Aim of the exercise
Pull out of the data below the stretch of lines bounded by the one containing "and Flux: Building" and the one containing "### Ir a lo", both bounds included, unchanged.

┄┄┄┄┄┄┄┄┄┄

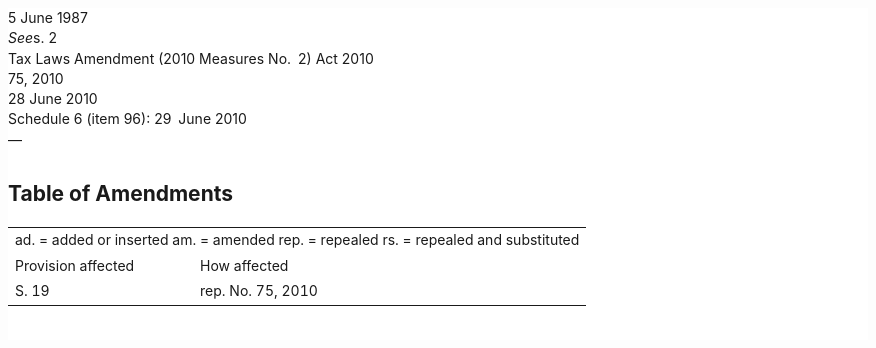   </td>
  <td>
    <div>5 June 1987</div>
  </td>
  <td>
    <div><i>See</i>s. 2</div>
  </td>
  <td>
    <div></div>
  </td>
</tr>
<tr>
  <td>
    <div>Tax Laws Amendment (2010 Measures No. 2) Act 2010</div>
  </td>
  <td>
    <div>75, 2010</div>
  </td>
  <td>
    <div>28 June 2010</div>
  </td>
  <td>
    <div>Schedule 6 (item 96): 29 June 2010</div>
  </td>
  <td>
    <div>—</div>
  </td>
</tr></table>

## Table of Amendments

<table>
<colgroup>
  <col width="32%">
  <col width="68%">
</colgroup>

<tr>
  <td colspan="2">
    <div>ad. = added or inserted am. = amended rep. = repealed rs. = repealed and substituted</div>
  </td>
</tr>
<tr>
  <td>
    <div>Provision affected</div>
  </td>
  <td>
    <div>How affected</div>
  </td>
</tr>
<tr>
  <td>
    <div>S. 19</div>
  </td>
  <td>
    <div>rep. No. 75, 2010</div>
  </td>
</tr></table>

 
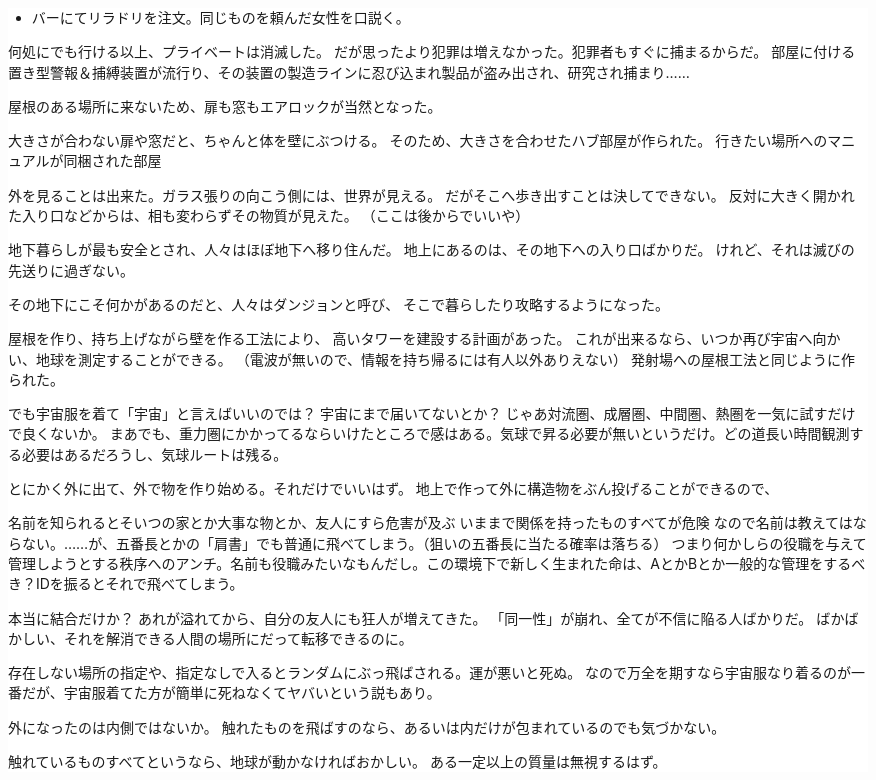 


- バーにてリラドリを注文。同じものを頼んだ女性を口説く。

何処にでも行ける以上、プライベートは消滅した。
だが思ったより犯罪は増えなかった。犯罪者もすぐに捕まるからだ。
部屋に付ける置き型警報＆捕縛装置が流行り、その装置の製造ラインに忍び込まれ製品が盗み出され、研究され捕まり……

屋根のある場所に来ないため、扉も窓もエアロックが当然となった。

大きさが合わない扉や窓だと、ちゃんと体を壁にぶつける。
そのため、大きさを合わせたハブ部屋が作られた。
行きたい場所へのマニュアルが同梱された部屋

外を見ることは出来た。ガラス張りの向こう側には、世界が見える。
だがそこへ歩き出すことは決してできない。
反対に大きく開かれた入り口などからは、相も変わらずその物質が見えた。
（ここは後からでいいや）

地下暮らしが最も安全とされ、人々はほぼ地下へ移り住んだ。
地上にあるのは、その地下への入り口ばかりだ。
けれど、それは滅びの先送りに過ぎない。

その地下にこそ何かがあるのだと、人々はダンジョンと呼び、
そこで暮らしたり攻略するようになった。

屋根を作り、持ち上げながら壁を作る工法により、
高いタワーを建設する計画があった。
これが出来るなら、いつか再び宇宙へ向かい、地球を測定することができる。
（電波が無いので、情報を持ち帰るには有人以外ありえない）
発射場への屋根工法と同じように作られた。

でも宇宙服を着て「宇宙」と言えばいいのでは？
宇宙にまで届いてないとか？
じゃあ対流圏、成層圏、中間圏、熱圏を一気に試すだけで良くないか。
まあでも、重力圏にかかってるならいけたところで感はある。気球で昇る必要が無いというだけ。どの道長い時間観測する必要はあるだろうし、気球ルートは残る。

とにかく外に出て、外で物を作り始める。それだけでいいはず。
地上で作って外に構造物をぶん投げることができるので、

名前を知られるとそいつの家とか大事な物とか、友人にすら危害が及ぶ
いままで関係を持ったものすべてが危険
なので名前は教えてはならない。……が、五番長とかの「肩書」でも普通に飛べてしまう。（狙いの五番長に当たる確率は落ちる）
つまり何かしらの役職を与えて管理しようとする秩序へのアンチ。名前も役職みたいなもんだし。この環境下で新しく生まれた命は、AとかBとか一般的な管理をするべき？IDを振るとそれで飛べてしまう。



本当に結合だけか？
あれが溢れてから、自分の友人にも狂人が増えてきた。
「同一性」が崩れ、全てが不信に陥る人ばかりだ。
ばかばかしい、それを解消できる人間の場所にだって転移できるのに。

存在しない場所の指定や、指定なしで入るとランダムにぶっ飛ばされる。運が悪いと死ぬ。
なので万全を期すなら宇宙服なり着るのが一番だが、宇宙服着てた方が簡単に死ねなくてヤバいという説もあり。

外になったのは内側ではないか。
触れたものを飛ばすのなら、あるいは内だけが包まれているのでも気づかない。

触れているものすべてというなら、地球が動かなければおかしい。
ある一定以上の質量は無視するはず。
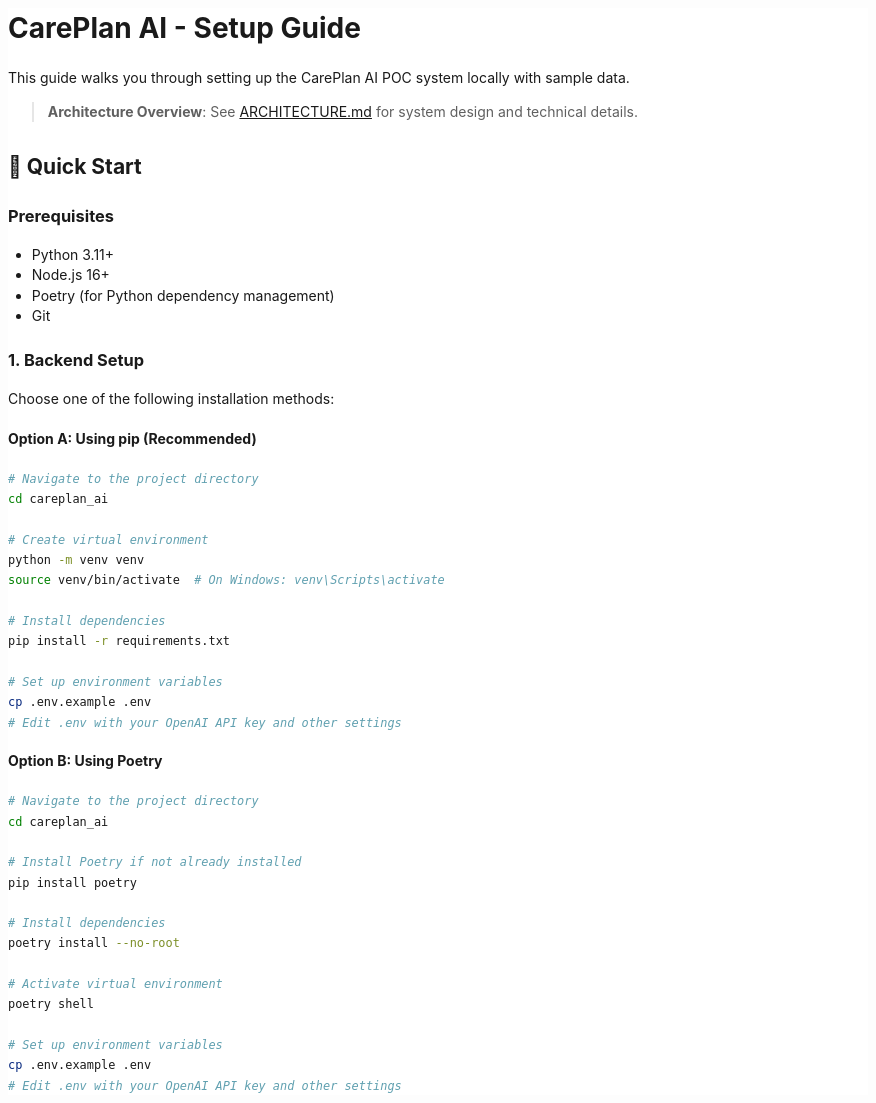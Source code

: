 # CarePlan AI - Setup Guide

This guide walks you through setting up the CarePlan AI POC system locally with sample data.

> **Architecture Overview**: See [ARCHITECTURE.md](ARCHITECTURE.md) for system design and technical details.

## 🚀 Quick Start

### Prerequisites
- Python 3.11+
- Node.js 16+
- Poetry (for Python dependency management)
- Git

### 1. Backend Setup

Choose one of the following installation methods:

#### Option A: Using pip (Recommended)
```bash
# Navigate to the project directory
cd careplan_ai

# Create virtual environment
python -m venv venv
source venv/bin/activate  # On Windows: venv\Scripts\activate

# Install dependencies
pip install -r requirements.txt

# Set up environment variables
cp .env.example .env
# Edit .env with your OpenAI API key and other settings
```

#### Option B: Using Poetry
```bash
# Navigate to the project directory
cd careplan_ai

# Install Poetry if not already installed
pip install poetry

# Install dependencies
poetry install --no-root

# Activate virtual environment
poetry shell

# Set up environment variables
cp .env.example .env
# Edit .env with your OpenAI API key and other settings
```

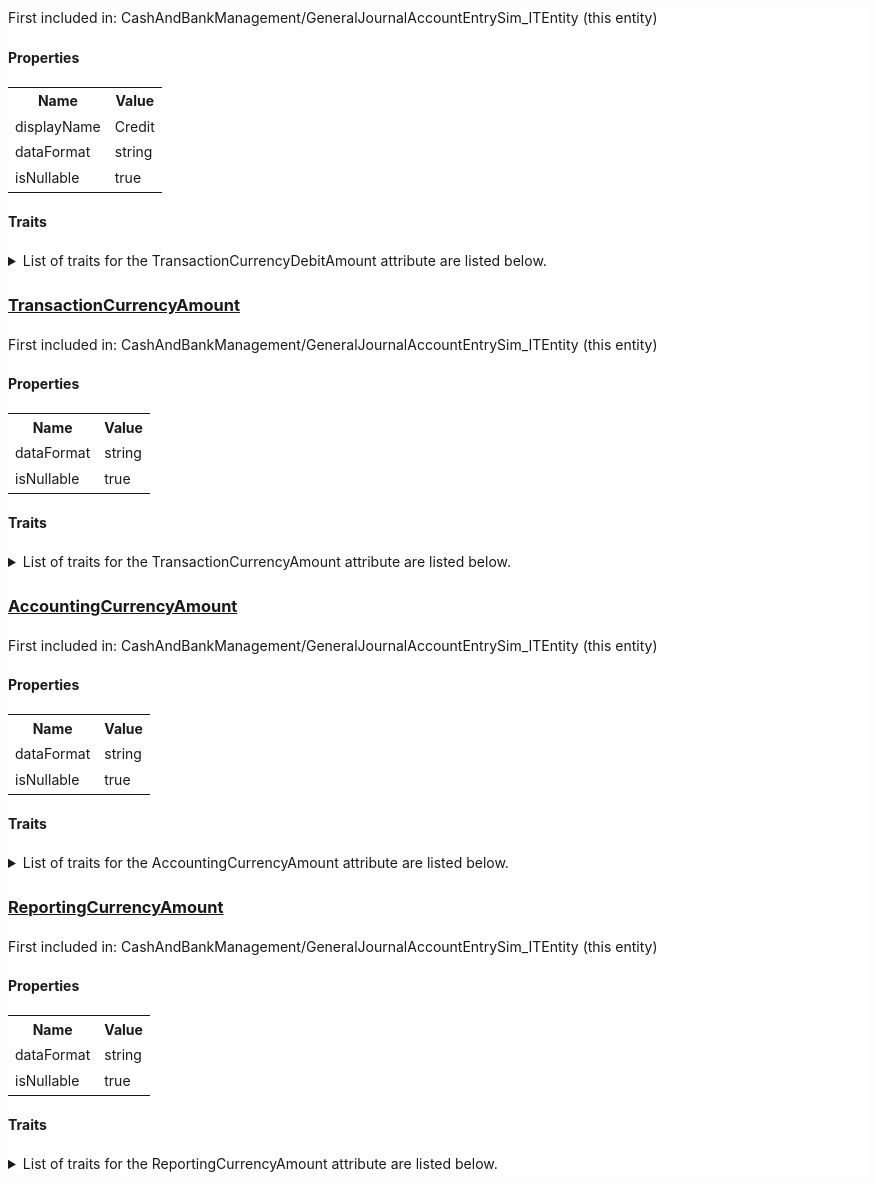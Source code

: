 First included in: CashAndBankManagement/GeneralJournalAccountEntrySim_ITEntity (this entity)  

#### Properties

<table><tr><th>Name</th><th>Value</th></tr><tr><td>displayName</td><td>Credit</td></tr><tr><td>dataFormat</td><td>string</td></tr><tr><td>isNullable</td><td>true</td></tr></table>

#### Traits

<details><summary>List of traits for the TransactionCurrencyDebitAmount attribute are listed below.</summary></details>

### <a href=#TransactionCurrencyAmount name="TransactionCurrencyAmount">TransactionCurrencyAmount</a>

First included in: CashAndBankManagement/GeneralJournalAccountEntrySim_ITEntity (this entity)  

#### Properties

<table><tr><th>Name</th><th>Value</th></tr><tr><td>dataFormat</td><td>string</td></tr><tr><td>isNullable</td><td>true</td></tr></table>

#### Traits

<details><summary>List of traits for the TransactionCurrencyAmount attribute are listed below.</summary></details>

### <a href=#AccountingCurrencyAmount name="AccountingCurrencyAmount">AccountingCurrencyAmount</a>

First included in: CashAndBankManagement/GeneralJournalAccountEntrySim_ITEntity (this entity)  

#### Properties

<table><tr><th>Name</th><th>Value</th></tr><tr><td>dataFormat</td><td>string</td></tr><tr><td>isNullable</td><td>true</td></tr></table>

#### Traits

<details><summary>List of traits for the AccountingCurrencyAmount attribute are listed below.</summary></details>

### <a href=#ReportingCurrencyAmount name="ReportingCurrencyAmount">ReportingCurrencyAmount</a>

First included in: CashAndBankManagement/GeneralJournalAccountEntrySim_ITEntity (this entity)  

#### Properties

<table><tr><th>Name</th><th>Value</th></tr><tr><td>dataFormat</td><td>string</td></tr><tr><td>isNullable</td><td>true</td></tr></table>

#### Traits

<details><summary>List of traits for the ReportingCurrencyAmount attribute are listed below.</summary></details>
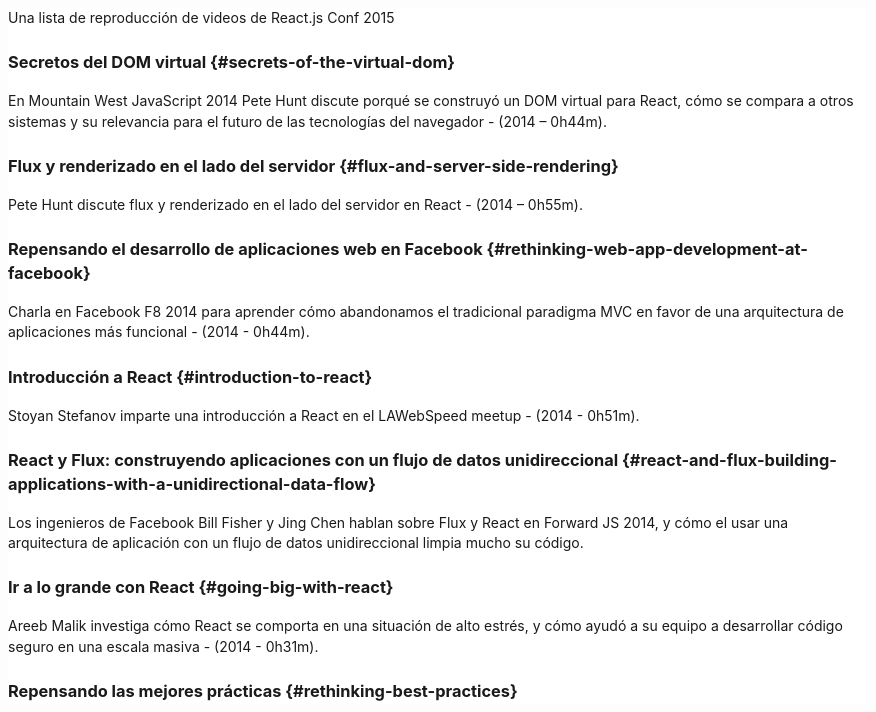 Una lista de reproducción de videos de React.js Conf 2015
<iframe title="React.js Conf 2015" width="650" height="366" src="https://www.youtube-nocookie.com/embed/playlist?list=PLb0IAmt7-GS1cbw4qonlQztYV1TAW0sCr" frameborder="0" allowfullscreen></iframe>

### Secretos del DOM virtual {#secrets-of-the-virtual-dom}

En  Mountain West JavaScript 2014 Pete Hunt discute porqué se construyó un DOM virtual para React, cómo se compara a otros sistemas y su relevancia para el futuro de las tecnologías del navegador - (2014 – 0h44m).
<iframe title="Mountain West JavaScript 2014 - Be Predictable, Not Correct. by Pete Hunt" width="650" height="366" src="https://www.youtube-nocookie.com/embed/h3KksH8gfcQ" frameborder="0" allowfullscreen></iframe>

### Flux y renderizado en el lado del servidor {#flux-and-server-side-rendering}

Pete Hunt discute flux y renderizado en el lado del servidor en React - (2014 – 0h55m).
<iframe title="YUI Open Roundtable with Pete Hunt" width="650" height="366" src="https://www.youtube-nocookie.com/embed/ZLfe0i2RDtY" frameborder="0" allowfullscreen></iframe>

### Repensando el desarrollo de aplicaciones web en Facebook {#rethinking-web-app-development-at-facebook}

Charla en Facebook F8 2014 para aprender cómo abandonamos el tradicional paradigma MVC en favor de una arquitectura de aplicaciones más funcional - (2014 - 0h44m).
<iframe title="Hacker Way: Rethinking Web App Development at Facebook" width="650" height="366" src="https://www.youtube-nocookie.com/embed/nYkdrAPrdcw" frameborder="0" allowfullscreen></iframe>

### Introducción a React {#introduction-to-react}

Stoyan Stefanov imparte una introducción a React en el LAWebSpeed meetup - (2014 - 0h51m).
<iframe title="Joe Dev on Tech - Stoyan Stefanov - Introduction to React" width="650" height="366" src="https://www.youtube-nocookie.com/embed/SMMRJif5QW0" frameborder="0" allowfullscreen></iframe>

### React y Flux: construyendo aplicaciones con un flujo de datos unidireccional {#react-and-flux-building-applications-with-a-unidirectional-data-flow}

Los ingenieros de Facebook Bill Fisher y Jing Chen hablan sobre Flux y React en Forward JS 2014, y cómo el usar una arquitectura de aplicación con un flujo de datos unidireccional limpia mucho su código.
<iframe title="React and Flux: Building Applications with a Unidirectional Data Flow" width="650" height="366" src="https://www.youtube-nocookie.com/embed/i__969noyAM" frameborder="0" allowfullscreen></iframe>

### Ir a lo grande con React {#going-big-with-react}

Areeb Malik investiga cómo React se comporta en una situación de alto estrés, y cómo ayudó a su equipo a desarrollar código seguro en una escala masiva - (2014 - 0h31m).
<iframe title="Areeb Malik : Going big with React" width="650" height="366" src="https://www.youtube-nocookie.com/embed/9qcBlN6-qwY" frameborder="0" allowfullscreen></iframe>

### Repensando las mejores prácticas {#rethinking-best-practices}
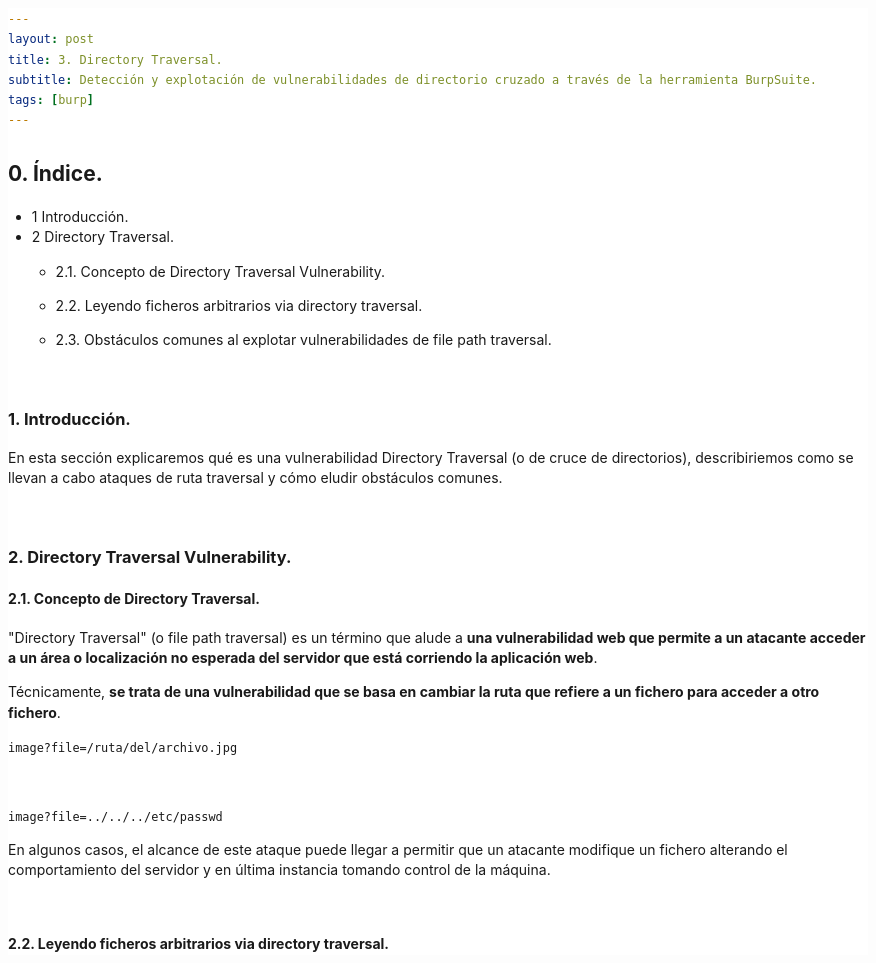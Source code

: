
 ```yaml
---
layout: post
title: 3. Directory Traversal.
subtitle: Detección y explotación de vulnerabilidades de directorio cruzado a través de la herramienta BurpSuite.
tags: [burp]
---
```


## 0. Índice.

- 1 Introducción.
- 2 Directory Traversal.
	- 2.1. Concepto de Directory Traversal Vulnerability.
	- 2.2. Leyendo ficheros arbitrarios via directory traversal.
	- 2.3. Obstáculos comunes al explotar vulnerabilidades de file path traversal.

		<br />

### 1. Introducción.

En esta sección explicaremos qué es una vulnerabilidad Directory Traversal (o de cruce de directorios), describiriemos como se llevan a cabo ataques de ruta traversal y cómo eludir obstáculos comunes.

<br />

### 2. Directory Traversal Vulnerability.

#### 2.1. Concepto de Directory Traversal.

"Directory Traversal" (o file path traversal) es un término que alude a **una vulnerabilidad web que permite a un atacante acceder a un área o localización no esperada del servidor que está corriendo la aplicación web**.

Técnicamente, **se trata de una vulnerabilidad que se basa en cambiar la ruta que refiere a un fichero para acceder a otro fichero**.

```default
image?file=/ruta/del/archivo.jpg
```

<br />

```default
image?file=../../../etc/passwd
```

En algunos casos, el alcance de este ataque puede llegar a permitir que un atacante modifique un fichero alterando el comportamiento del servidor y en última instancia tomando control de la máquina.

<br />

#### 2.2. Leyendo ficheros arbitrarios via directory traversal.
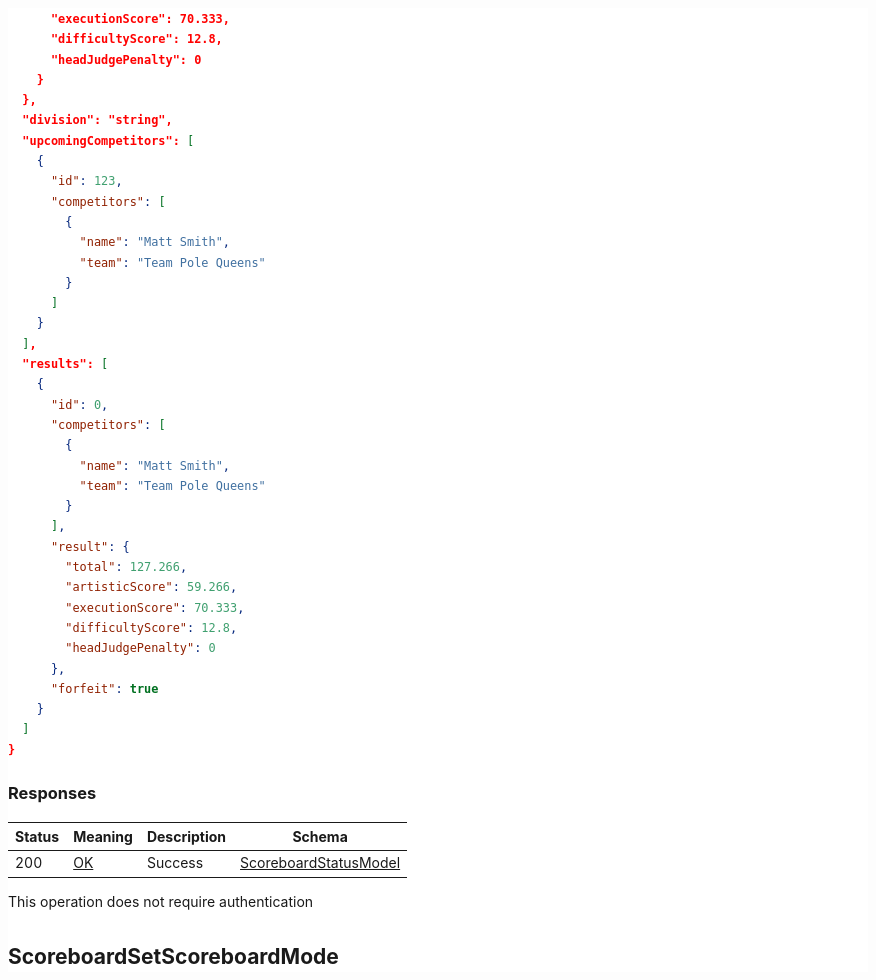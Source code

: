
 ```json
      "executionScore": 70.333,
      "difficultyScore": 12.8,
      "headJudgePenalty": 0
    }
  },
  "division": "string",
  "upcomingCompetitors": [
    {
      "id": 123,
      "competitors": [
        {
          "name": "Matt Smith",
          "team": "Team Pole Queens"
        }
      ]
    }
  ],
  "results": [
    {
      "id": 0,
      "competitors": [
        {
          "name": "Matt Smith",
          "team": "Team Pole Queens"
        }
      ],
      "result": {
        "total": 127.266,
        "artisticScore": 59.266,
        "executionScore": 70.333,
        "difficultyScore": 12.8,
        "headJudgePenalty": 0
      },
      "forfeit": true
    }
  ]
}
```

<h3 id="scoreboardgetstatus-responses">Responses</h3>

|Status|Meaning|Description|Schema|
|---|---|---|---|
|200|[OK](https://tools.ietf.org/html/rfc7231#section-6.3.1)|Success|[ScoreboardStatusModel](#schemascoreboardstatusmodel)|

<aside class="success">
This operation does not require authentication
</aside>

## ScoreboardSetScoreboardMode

┄┄┄┄┄┄┄┄┄┄

Solution
<iframe title="React and Flux: Building Applications with a Unidirectional Data Flow" width="650" height="366" src="https://www.youtube-nocookie.com/embed/i__969noyAM" frameborder="0" allowfullscreen></iframe>

### Ir a lo grande con React {#going-big-with-react}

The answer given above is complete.